Over two weeks after the CBN credited NIRSAL with N246, 523,120 as first tranche of the payment for onward remittance to farmers, who have been in earnest wait of the federal intervention fund, the system has kept them circumventing a circle of trainings, workshops and town hall meetings, which were out rightly unnecessary since the CBN had dotted the i’s and crossed the t’s before disbursement.
A CBN credit advice note dated 18th and 19th July with the reference no MDC1820000099/BNK reads “BNG RELEASE OF FUNDS FOR 1ST TRANCHE DISB IFO HOPE CONCEPT MAIZE FARMERS IN OGUN THRU NIRSAL UNDER ADP, DFD/ABP/GEN/INT/006/058 DD170718.”
The NIRSAL’s operational office in Abeokuta where the fund was transferred following mounting pressure by farmers was dragging feet to do the needful on the excuse that authoritative signal from its head office in Abuja was not giving the needed directive to take the next step of transferring the money to the appropriate account.
The implication of this risk-generating disposition of the NIRSAL is that the farmers will be endangered in a number of detrimental ways. They will lose out on the opportunity to grow under rain-fed condition and eventually expend huge cost on irrigation. They will likely be confronted by lower yield per hectare, compounded production cost, weakening of the potential for the loan repayment, all of which combine to puncture the confidence of off-takers in sourcing raw materials locally.
Before the CBN deemed the cooperative fit of accessing the N342 million, several background checks on the mechanisation status of the farmland, the bank verification numbers of individual farmers, the authenticity of the factory of the anchor that would off-take the produce were conducted to the satisfaction of disbursement standards. Upon approval of the group’s request, the group also fulfilled the payment of a requisite N16 million equity counterpart funding, which is 5 percent of the financing.
“The record of CBN has started counting from the day the fund is released.
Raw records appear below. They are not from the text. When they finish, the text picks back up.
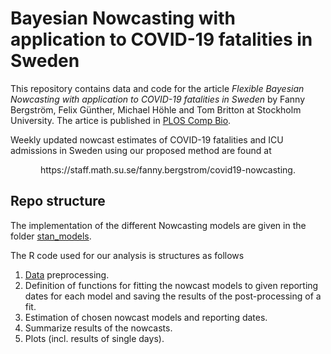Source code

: # Bayesian Nowcasting with application to COVID-19 fatalities in Sweden

This repository contains data and code for the article *Flexible Bayesian Nowcasting with application to COVID-19 fatalities in Sweden* by Fanny Bergström, Felix Günther, Michael Höhle and Tom Britton at Stockholm University. The artice is published in [PLOS Comp Bio](https://doi.org/10.1371/journal.pcbi.1010767).

Weekly updated nowcast estimates of COVID-19 fatalities and ICU admissions in Sweden using our proposed method are found at 
<p align="center">
  https://staff.math.su.se/fanny.bergstrom/covid19-nowcasting.
</p>

## Repo structure

The implementation of the different Nowcasting models are given in the folder [stan_models](https://github.com/fannybergstrom/nowcasting_covid19/tree/main/code/stan_models).

The R code used for our analysis is structures as follows

1. [Data](https://github.com/fannybergstrom/nowcasting_covid19/tree/main/data/fohm) preprocessing. 
2. Definition of functions for fitting the nowcast models to given reporting dates for each model 
   and saving the results of the post-processing of a fit.
3. Estimation of chosen nowcast models and reporting dates.
4. Summarize results of the nowcasts.
5. Plots (incl. results of single days).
So if they are not releasing the fund to farmers for their use and keeping it with them, it is the farmers that will still have to pay the interest for those days lost. They say they want to help the farmers but they only come and take advantage of them and then it’s just a vicious circle,” said a source.
“We have done town-hall meetings. All those are conditions precedent. Town-hall meetings, farmers’ verification, BVN verification, land verification and even factory inspection of the person who is off-taking to be sure that he/she even has a factory. What NIRSAL is doing is just a waste of time. It is the CBN that is the head of the project management. So whatever they are doing now and are not bringing CBN in just shows that they are doing what is not right because everything has been met. If they were not met, the CBN will not release the fund.
“These people have a cooperative structure already and it’s a self-governing organization. By now they should be applying pesticides and herbicide on the farm. The off-takers are also monitoring this project because there is a certain time that they are supposed to off-take. These big companies do planning for their procurement and if the maize does not get out at the time they had planned, they will have to buy in the open market, which damages their confidence about the cooperative,” the source added.
Maize is a food crop that takes 90 to 100 days to mature from the day of planting depending on the varieties and these should fall within the raining seasons. The farmers have completed their land clearing procedure early and are waiting for NIRSAL to lift its butt off the money.
Meanwhile, business a.m. also found out that the southwest region is not the only region suffering from this anomaly of NIRSAL as the case of withholding of a N1 billion intervention fund was recorded in Owerri, Imo State and another in Delta State. It appears an unwritten rule by which the system operates, which is absolutely counter-productive to development of the agriculture sector.
From the late turn of event, farmers are apprehensive that the withholding might linger and outpace remedy.
NIRSAL, an offshoot of CBN, meant to de-risk bank lending to agricultural projects, came on board during the tenure of Sanusi Lamido Sanusi as the CBN governor. Both Sanusi and Akinwumi Adesina (the current AfDB president) helped establish the NIRSAL shortly before the latter was appointed the minister of agriculture in Nigeria. NIRSAL was moved out of CBN, given a distinct status and got a chief executive officer to direct its affairs.